Lab11B: Spark¶
Background
You will use Spark and Python to process genomic data. This consists of bout 3 billion nucleotides in the human genome and a smaller number for the flatworm C. elegans. The genome sequences are found as FASTA files. For the purposes of this exercise, treat lower and upper case as the same. Recall that FASTA files have comment lines starting with ‘>’ that must be excluded from the analysis.

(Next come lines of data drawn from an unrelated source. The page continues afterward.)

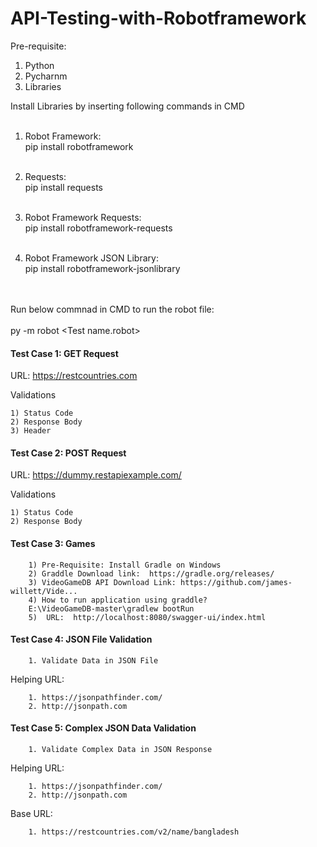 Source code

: # API-Testing-with-Robotframework

Pre-requisite:
  1. Python
  2. Pycharnm
  3. Libraries
  
Install Libraries by inserting following commands in CMD<br/><br/>

1. Robot Framework:<br/>
        pip install robotframework<br/><br/>

2. Requests:<br/>
        pip install requests<br/><br/>

3. Robot Framework Requests:<br/>
        pip install robotframework-requests<br/><br/>

4. Robot Framework JSON Library:<br/>
        pip install robotframework-jsonlibrary <br/><br/><br/>

Run below commnad in CMD to run the robot file:<br/><br/>
        py -m robot <foldde name>\<Test name.robot>

#### Test Case 1: GET Request ####
URL: https://restcountries.com

Validations

    1) Status Code
    2) Response Body
    3) Header

#### Test Case 2: POST Request ####
URL: https://dummy.restapiexample.com/

Validations

    1) Status Code
    2) Response Body

#### Test Case 3: Games ####
        1) Pre-Requisite: Install Gradle on Windows
        2) Graddle Download link:  https://gradle.org/releases/
        3) VideoGameDB API Download Link: https://github.com/james-willett/Vide...
        4) How to run application using graddle?
        E:\VideoGameDB-master\gradlew bootRun
        5)  URL:  http://localhost:8080/swagger-ui/index.html

#### Test Case 4: JSON File Validation ####

        1. Validate Data in JSON File

Helping URL: 

        1. https://jsonpathfinder.com/
        2. http://jsonpath.com

#### Test Case 5: Complex JSON Data Validation ####

        1. Validate Complex Data in JSON Response

Helping URL:         

        1. https://jsonpathfinder.com/
        2. http://jsonpath.com

Base URL:

        1. https://restcountries.com/v2/name/bangladesh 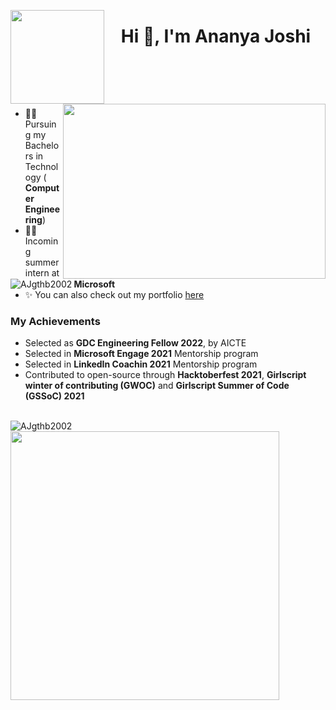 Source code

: 
      
<img src="https://user-images.githubusercontent.com/73184612/150284815-32acda05-1ddb-4986-9b3a-83266ee6314b.png" height="150px" width="150px" align="left" />  <h1 align="center">Hi 👋, I'm Ananya Joshi</h1> </br>

<img align="right" src="https://user-images.githubusercontent.com/73184612/127293833-5539a271-6b2f-4270-aa10-f9720e34cb9d.jpg" height=280 width=420>
<img align="left" src="https://komarev.com/ghpvc/?username=AJgthb2002&label=Profile%20views&color=129e00&style=plastic" alt="AJgthb2002" /> 
</br>
</br>

- 👩‍🎓 Pursuing my Bachelors in Technology ( **Computer Engineering**)
- 👩‍💼 Incoming summer intern at **Microsoft**
- ✨ You can also check out my portfolio <a href="https://ajgthb2002.github.io/portfolio/"> here </a>

### My Achievements
- Selected as **GDC Engineering Fellow 2022**, by AICTE
- Selected in **Microsoft Engage 2021** Mentorship program
- Selected in **LinkedIn Coachin 2021** Mentorship program
- Contributed to open-source through **Hacktoberfest 2021**, **Girlscript winter of contributing (GWOC)** and **Girlscript Summer of Code (GSSoC) 2021**

</br>
<img align="left" src="https://github-readme-stats.vercel.app/api/top-langs?username=AJgthb2002&show_icons=true&locale=en&layout=compact&theme=react" alt="AJgthb2002" />

<img src="https://github-readme-stats.vercel.app/api?username=AJgthb2002&show_icons=true&hide=stars,issues&theme=tokyonight" width="430px"  />

<!--
**AJgthb2002/AJgthb2002** is a ✨ _special_ ✨ repository because its `README.md` (this file) appears on your GitHub profile.

Here are some ideas to get you started:

- 🔭 I’m currently working on ...
- 🌱 I’m currently learning ...
- 👯 I’m looking to collaborate on ...
- 🤔 I’m looking for help with ...
- 💬 Ask me about ...
- 📫 How to reach me: ...
- 😄 Pronouns: ...
- ⚡ Fun fact: ...
-->
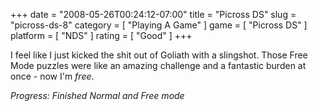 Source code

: +++
date = "2008-05-26T00:24:12-07:00"
title = "Picross DS"
slug = "picross-ds-8"
category = [ "Playing A Game" ]
game = [ "Picross DS" ]
platform = [ "NDS" ]
rating = [ "Good" ]
+++

I feel like I just kicked the shit out of Goliath with a slingshot.  Those Free Mode puzzles were like an amazing challenge and a fantastic burden at once - now I'm <i>free</i>.

<i>Progress: Finished Normal and Free mode</i>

For the exercises below, assume that k=20 for the k-mers.
In [1]:
%%spark
Starting Spark application
SparkSession available as 'spark'.
In [3]:
hadoop = sc._jvm.org.apache.hadoop
fs = hadoop.fs.FileSystem
conf = hadoop.conf.Configuration()
path = hadoop.fs.Path('/data/c_elegans')
for f in fs.get(conf).listStatus(path):
print f.getPath()
hdfs://vcm-2167.oit.duke.edu:8020/data/c_elegans/Caenorhabditis_elegans.WBcel235.dna.chromosome.I.fa
hdfs://vcm-2167.oit.duke.edu:8020/data/c_elegans/Caenorhabditis_elegans.WBcel235.dna.chromosome.II.fa
hdfs://vcm-2167.oit.duke.edu:8020/data/c_elegans/Caenorhabditis_elegans.WBcel235.dna.chromosome.III.fa
hdfs://vcm-2167.oit.duke.edu:8020/data/c_elegans/Caenorhabditis_elegans.WBcel235.dna.chromosome.IV.fa
hdfs://vcm-2167.oit.duke.edu:8020/data/c_elegans/Caenorhabditis_elegans.WBcel235.dna.chromosome.V.fa
hdfs://vcm-2167.oit.duke.edu:8020/data/c_elegans/Caenorhabditis_elegans.WBcel235.dna.chromosome.X.fa
Exercise 2 (50 points)
Write a program using spark
to find 5 most common k-mers (shifting
windows of length k) in the human genome. Ignore case when processing
k-mers. You can work one line at a time - we will ignore k-mers that
wrap around lines. You should write a function that takes a path to
FASTA files and a value for k, and returns an key-value RDD of k-mer
counts. Remember to strip comment lines that begin with ‘>’ from the
anlaysis.
Use k=20
Note: The textFile method takes an optional second argument for controlling the number of partitions of the file. By default, Spark creates one partition for each block of the file (blocks being 128MB by default in HDFS), but you can also ask for a higher number of partitions by passing a larger value. Please set this paramter to 60 - it will speed up processing.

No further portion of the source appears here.